**Raw data**
+++++
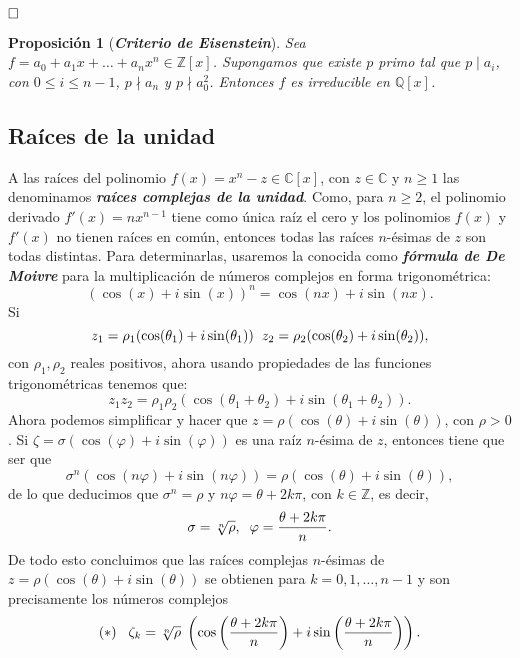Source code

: \documentclass[12pt]{article}
\newtheorem{proposition}[theorem]{Proposición}
\begin{document}
$\hfill \square$

\begin{proposition}[\textbf{\textit{Criterio de Eisenstein}}] Sea $f= a_{0} + a_{1}x + \ldots + a_{n}x^{n} \in \mathbb{Z}[x]$. Supongamos que existe $p$ primo tal que $p \mid a_{i}$, con $0 \leq i \leq n-1$, $p \nmid a_{n}$ y $p \nmid a_{0}^{2}$. Entonces $f$ es irreducible en $\mathbb{Q}[x]$.
\end{proposition} 


\subsection{Raíces de la unidad} \label{eq:raicesUnidad}

A las raíces del polinomio $f(x) = x^{n}-z \in \mathbb{C}[x]$, con $z \in \mathbb{C}$ y $n \geq 1$ las denominamos \textbf{\textit{raíces complejas de la unidad}}. Como, para $n \geq 2$, el polinomio derivado $f'(x) = nx^{n-1}$ tiene como única raíz el cero y los polinomios $f(x)$ y $f'(x)$ no tienen raíces en común, entonces todas las raíces $n$-ésimas de $z$ son todas distintas. Para determinarlas, usaremos la conocida como \textbf{\textit{fórmula de De Moivre}} para la multiplicación de números complejos en forma trigonométrica: $$(\cos(x) + i\sin(x))^{n} = \cos(nx) + i\sin(nx).$$ Si $$z_{1} = \rho_{1}(\cos (\theta_{1}) +i\sin (\theta_{1})) \hspace{0.2cm}z_{2} = \rho_{2}(\cos (\theta_{2}) +i\sin (\theta_{2})),$$ con $\rho_{1}, \rho_{2}$ reales positivos, ahora usando propiedades de las funciones trigonométricas tenemos que:
$$z_{1}z_{2} = \rho_{1}\rho_{2}(\cos(\theta_{1} + \theta_{2}) + i \sin(\theta_{1} + \theta_{2})).$$ Ahora podemos simplificar y hacer que $z = \rho (\cos(\theta) + i\sin(\theta))$, con $\rho > 0$. Si $\zeta = \sigma (\cos(\varphi) + i\sin(\varphi)) $ es una raíz $n$-ésima de $z$, entonces tiene que ser que $$\sigma^{n}(\cos(n\varphi) + i\sin(n\varphi)) = \rho (\cos(\theta)+ i\sin(\theta)),$$ de lo que deducimos que $\sigma^{n} = \rho$ y $n\varphi = \theta +2k\pi$, con $k \in \mathbb{Z}$, es decir, $$\sigma = \sqrt[n]{\rho}, \hspace{0.2cm} \varphi = \dfrac{\theta+2k\pi}{n}.$$
De todo esto concluimos que las raíces complejas $n$-ésimas de $z = \rho(\cos(\theta) + i\sin(\theta))$ se obtienen para $k = 0, 1, \ldots, n-1$ y son precisamente los números complejos $$ (\ast) \hspace{0.3cm}\zeta_{k} = \sqrt[n]{\rho} \hspace{0.1cm}\left(\cos\left(\dfrac{\theta+2k\pi}{n}\right) + i\sin\left(\dfrac{\theta+2k\pi}{n}\right)\right).$$
\end{document}
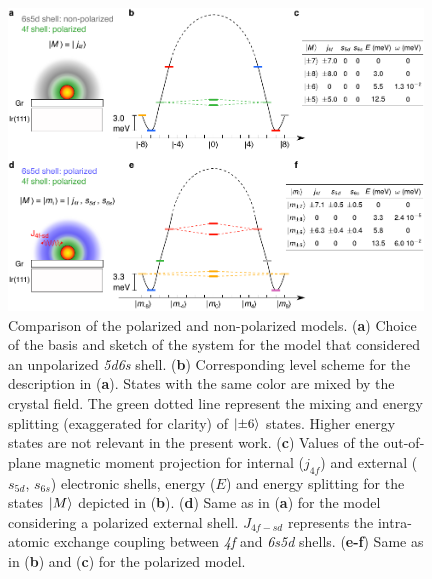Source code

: \documentclass[
reprint,amsmath,amssymb,aps]{revtex4-2}
\begin{document}
\begin{figure}[ht!]
\includegraphics[width=0.98\textwidth]{Fig1_new.pdf}
\caption{Comparison of the polarized and non-polarized models. (\textbf{a}) Choice of the basis and sketch of the system for the model that considered an unpolarized \textit{5d6s} shell. (\textbf{b}) Corresponding level scheme for the description in (\textbf{a}). States with the same color are mixed by the crystal field. The green dotted line represent the mixing and energy splitting (exaggerated for clarity) of $\ket{\pm6}$ states. Higher energy states are not relevant in the present work.  (\textbf{c}) Values of the out-of-plane magnetic moment projection for internal ($j_{4f}$) and external ($s_{5d}$, $s_{6s}$)  electronic shells, energy ($E$) and energy splitting for the states $\ket{M}$ depicted in (\textbf{b}). (\textbf{d}) Same as in (\textbf{a}) for the model considering a polarized external shell. $J_{4f-sd}$ represents the intra-atomic exchange coupling between \textit{4f} and \textit{6s5d} shells. (\textbf{e-f}) Same as in (\textbf{b}) and (\textbf{c}) for the polarized model.
\label{fig:intra} }
\end{figure}
\end{document}
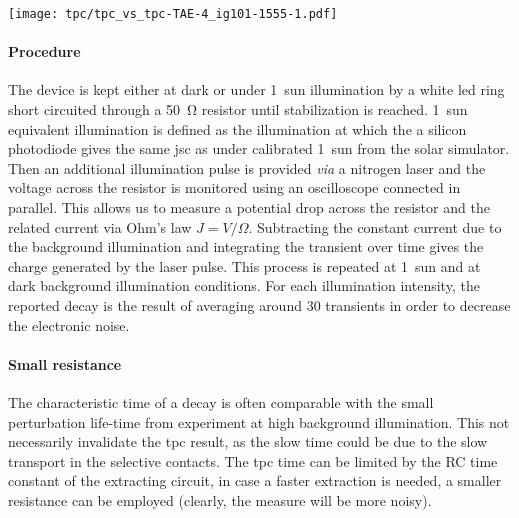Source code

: \begin{SCfigure}
	\centering
	\texttt{[image: tpc/tpc\_vs\_tpc-TAE-4\_ig101-1555-1.pdf]}
	\label{fig:tpc}
\end{SCfigure}

	\paragraph{Procedure}
	The device is kept either at dark or under 1~sun illumination by a white \gls{led} ring short circuited through a \SI{50}{\ohm} resistor until stabilization is reached.
	1~sun equivalent illumination is defined as the illumination at which the a silicon photodiode gives the same \gls{jsc} as under calibrated 1~sun from the solar simulator.
	Then an additional illumination pulse is provided \textit{via} a nitrogen laser and the voltage across the resistor is monitored using an oscilloscope connected in parallel.
	This allows us to measure a potential drop across the resistor and the related current via Ohm's law $J = V / \Omega$.
	Subtracting the constant current due to the background illumination and integrating the transient over time gives the charge generated by the laser pulse.
	This process is repeated at 1~sun and at dark background illumination conditions.
	For each illumination intensity, the reported decay is the result of averaging around 30 transients in order to decrease the electronic noise.

\paragraph{Small resistance}
The characteristic time of a  decay is often comparable with the small perturbation life-time from  experiment at high background illumination.
This not necessarily invalidate the \gls{tpc} result, as the slow time could be due to the slow transport in the selective contacts.
The \gls{tpc} time can be limited by the RC time constant of the extracting circuit, in case a faster extraction is needed, a smaller resistance can be employed (clearly, the measure will be more noisy).

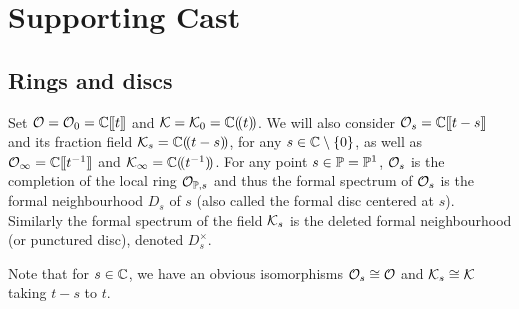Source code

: \documentclass[draft]{article} %
\begin{document}



\section{Supporting Cast}
\label{s:players}
\subsection{Rings and discs}
\label{ss:rings}
Set $\cO = \cO_0 = \CC\xt$ and $\cK = \cK_0 = \CC\xT$.
We will also consider $\cO_s = \CC\xt[t-s]$ and its fraction field $\cK_s=\CC\xT[t-s]$, for any 
$ s \in \CC\setminus\{0\} $, as well as $ \Oinf = \CC\xt[t^{-1}] $ and $\Kinf = \CC\xT[t^{-1}]$. For any point $ s \in \PP = \PP^1$, 
$ \cO_s$ is the completion of the local ring $ \mathcal O_{\PP, s} $ and thus the formal spectrum of $ \cO_s$ is the formal neighbourhood $ D_s$ of $ s $ (also called the formal disc centered at $ s$).  Similarly the formal spectrum of the field $\cK_s$ is the deleted formal neighbourhood (or punctured disc), denoted $ D_s^\times$.

Note that for $ s \in \CC $, we have an obvious isomorphisms  $\cO_s \cong \cO$ and $\cK_s\cong\cK$ taking $ t-s $ to $ t$. %
% 
\end{document}
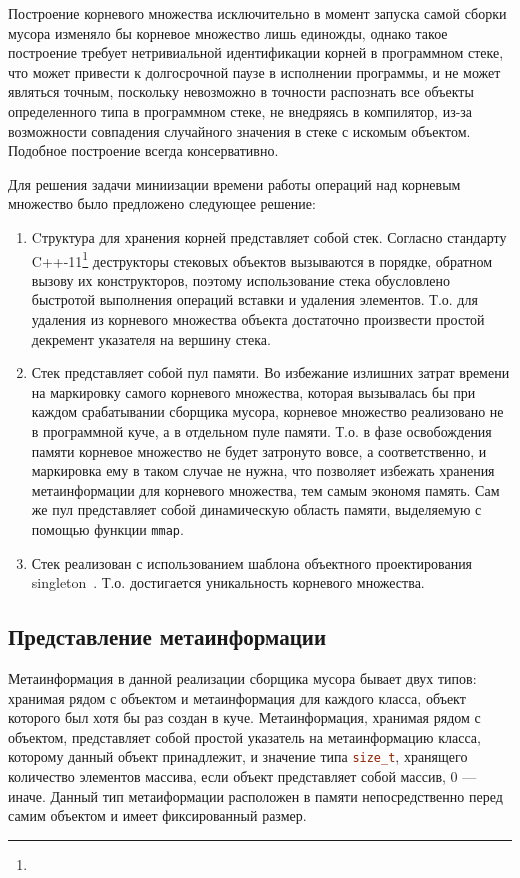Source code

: Построение корневого множества исключительно в момент запуска самой сборки мусора
изменяло бы корневое множество лишь единожды, однако такое построение требует нетривиальной идентификации корней
в программном стеке, что может привести к долгосрочной паузе в исполнении программы, и не может являться
точным, поскольку невозможно в точности распознать все объекты определенного типа в программном стеке, не
внедряясь в компилятор, из-за возможности совпадения случайного значения в стеке с искомым объектом. Подобное
построение всегда консервативно.

Для решения задачи миниизации времени работы операций над корневым множество было предложено следующее решение:
\begin{enumerate}
\item Cтруктура для хранения корней представляет собой стек.
Согласно стандарту C++-11\footnote{} деструкторы стековых объектов вызываются в порядке, обратном вызову
их конструкторов, поэтому использование стека обусловлено быстротой выполнения операций вставки и удаления элементов.
Т.о. для удаления из корневого множества объекта достаточно произвести простой декремент указателя на вершину стека.
\item Стек представляет собой пул памяти.
Во избежание излишних затрат времени на маркировку самого корневого множества, которая вызывалась бы при каждом срабатывании
сборщика мусора, корневое множество реализовано не в программной куче, а в отдельном пуле памяти. Т.о. в фазе освобождения
памяти корневое множество не будет затронуто вовсе, а соответственно, и маркировка ему в таком случае не нужна,
что позволяет избежать хранения метаинформации для корневого множества, тем самым экономя память.
Сам же пул представляет собой динамическую область памяти, выделяемую с помощью функции \lstinline[language= cpp]{mmap}.
\item Стек реализован с использованием шаблона объектного проектирования singleton~\cite{patterns}.
Т.о. достигается уникальность корневого множества.
\end{enumerate} 

\subsection{Представление метаинформации}
Метаинформация в данной реализации сборщика мусора бывает двух типов: хранимая рядом с объектом и метаинформация для каждого класса, объект которого был хотя бы раз создан в куче.
Метаинформация, хранимая рядом с объектом, представляет собой простой указатель на метаинформацию класса,
которому данный объект принадлежит, и значение типа \lstinline[language= cpp]{size_t},
хранящего количество элементов массива, если объект представляет собой массив, 0 --- иначе.
Данный тип метаиформации расположен в памяти непосредственно перед самим объектом и имеет фиксированный размер.

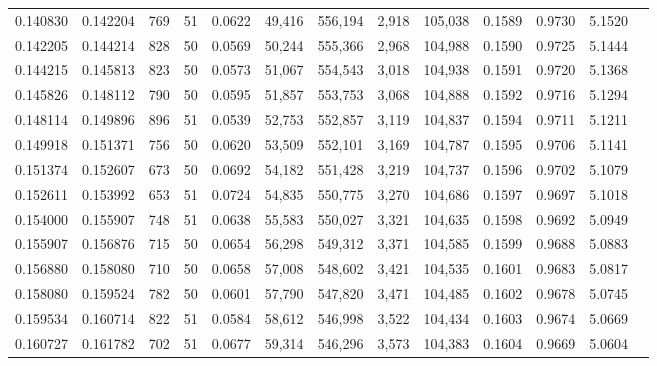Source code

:\begin{tabular}{rrrrrrrrrrrrr}
0.140830 & 0.142204 &   769 &  51 &                                     0.0622 &  49,416 & 556,194 &   2,918 & 105,038 & 0.1589 & 0.9730 & 5.1520 \\
0.142205 & 0.144214 &   828 &  50 &                                     0.0569 &  50,244 & 555,366 &   2,968 & 104,988 & 0.1590 & 0.9725 & 5.1444 \\
0.144215 & 0.145813 &   823 &  50 &                                     0.0573 &  51,067 & 554,543 &   3,018 & 104,938 & 0.1591 & 0.9720 & 5.1368 \\
0.145826 & 0.148112 &   790 &  50 &                                     0.0595 &  51,857 & 553,753 &   3,068 & 104,888 & 0.1592 & 0.9716 & 5.1294 \\
0.148114 & 0.149896 &   896 &  51 &                                     0.0539 &  52,753 & 552,857 &   3,119 & 104,837 & 0.1594 & 0.9711 & 5.1211 \\
0.149918 & 0.151371 &   756 &  50 &                                     0.0620 &  53,509 & 552,101 &   3,169 & 104,787 & 0.1595 & 0.9706 & 5.1141 \\
0.151374 & 0.152607 &   673 &  50 &                                     0.0692 &  54,182 & 551,428 &   3,219 & 104,737 & 0.1596 & 0.9702 & 5.1079 \\
0.152611 & 0.153992 &   653 &  51 &                                     0.0724 &  54,835 & 550,775 &   3,270 & 104,686 & 0.1597 & 0.9697 & 5.1018 \\
0.154000 & 0.155907 &   748 &  51 &                                     0.0638 &  55,583 & 550,027 &   3,321 & 104,635 & 0.1598 & 0.9692 & 5.0949 \\
0.155907 & 0.156876 &   715 &  50 &                                     0.0654 &  56,298 & 549,312 &   3,371 & 104,585 & 0.1599 & 0.9688 & 5.0883 \\
0.156880 & 0.158080 &   710 &  50 &                                     0.0658 &  57,008 & 548,602 &   3,421 & 104,535 & 0.1601 & 0.9683 & 5.0817 \\
0.158080 & 0.159524 &   782 &  50 &                                     0.0601 &  57,790 & 547,820 &   3,471 & 104,485 & 0.1602 & 0.9678 & 5.0745 \\
0.159534 & 0.160714 &   822 &  51 &                                     0.0584 &  58,612 & 546,998 &   3,522 & 104,434 & 0.1603 & 0.9674 & 5.0669 \\
0.160727 & 0.161782 &   702 &  51 &                                     0.0677 &  59,314 & 546,296 &   3,573 & 104,383 & 0.1604 & 0.9669 & 5.0604 \\

\end{tabular}
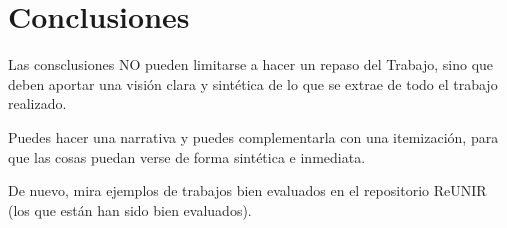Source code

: \chapter{Conclusiones}

Las consclusiones NO pueden limitarse a hacer un repaso del Trabajo, sino que deben aportar una visión clara y sintética de lo que se extrae de todo el trabajo realizado.

Puedes hacer una narrativa y puedes complementarla con una itemización, para que las cosas puedan verse de forma sintética e inmediata.

De nuevo, mira ejemplos de trabajos bien evaluados en el repositorio ReUNIR (los que están han sido bien evaluados).
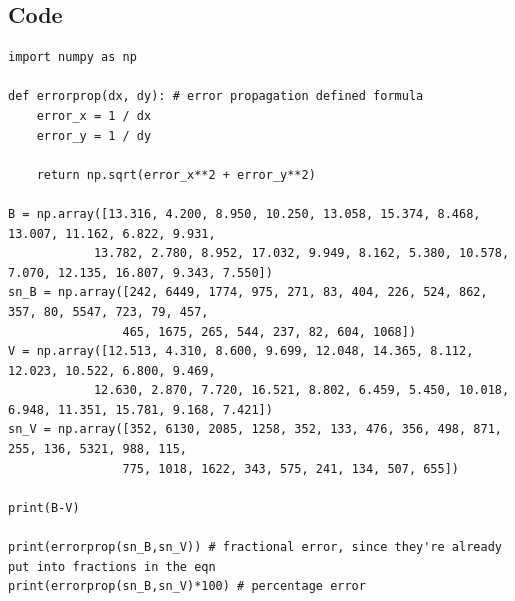 \documentclass[12pt]{article}
\begin{document}
\subsection*{Code}

\begin{center}

\begin{minipage}{\linewidth}
\captionsetup{hypcap=false}

\begin{mintedbox}
\begin{verbatim}
import numpy as np

def errorprop(dx, dy): # error propagation defined formula
    error_x = 1 / dx
    error_y = 1 / dy

    return np.sqrt(error_x**2 + error_y**2)

B = np.array([13.316, 4.200, 8.950, 10.250, 13.058, 15.374, 8.468, 13.007, 11.162, 6.822, 9.931, 
            13.782, 2.780, 8.952, 17.032, 9.949, 8.162, 5.380, 10.578, 7.070, 12.135, 16.807, 9.343, 7.550])
sn_B = np.array([242, 6449, 1774, 975, 271, 83, 404, 226, 524, 862, 357, 80, 5547, 723, 79, 457, 
                465, 1675, 265, 544, 237, 82, 604, 1068])
V = np.array([12.513, 4.310, 8.600, 9.699, 12.048, 14.365, 8.112, 12.023, 10.522, 6.800, 9.469, 
            12.630, 2.870, 7.720, 16.521, 8.802, 6.459, 5.450, 10.018, 6.948, 11.351, 15.781, 9.168, 7.421])
sn_V = np.array([352, 6130, 2085, 1258, 352, 133, 476, 356, 498, 871, 255, 136, 5321, 988, 115, 
                775, 1018, 1622, 343, 575, 241, 134, 507, 655])

print(B-V)

print(errorprop(sn_B,sn_V)) # fractional error, since they're already put into fractions in the eqn
print(errorprop(sn_B,sn_V)*100) # percentage error

\end{verbatim}
\end{mintedbox}

\end{minipage}


\end{center}
\end{document}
+++++
**Exercise instructions**
Your task is to gather all lines from the entries above that hold the word "класса".

**Exercise response**
Метаинформация в данной реализации сборщика мусора бывает двух типов: хранимая рядом с объектом и метаинформация для каждого класса, объект которого был хотя бы раз создан в куче.
Метаинформация, хранимая рядом с объектом, представляет собой простой указатель на метаинформацию класса,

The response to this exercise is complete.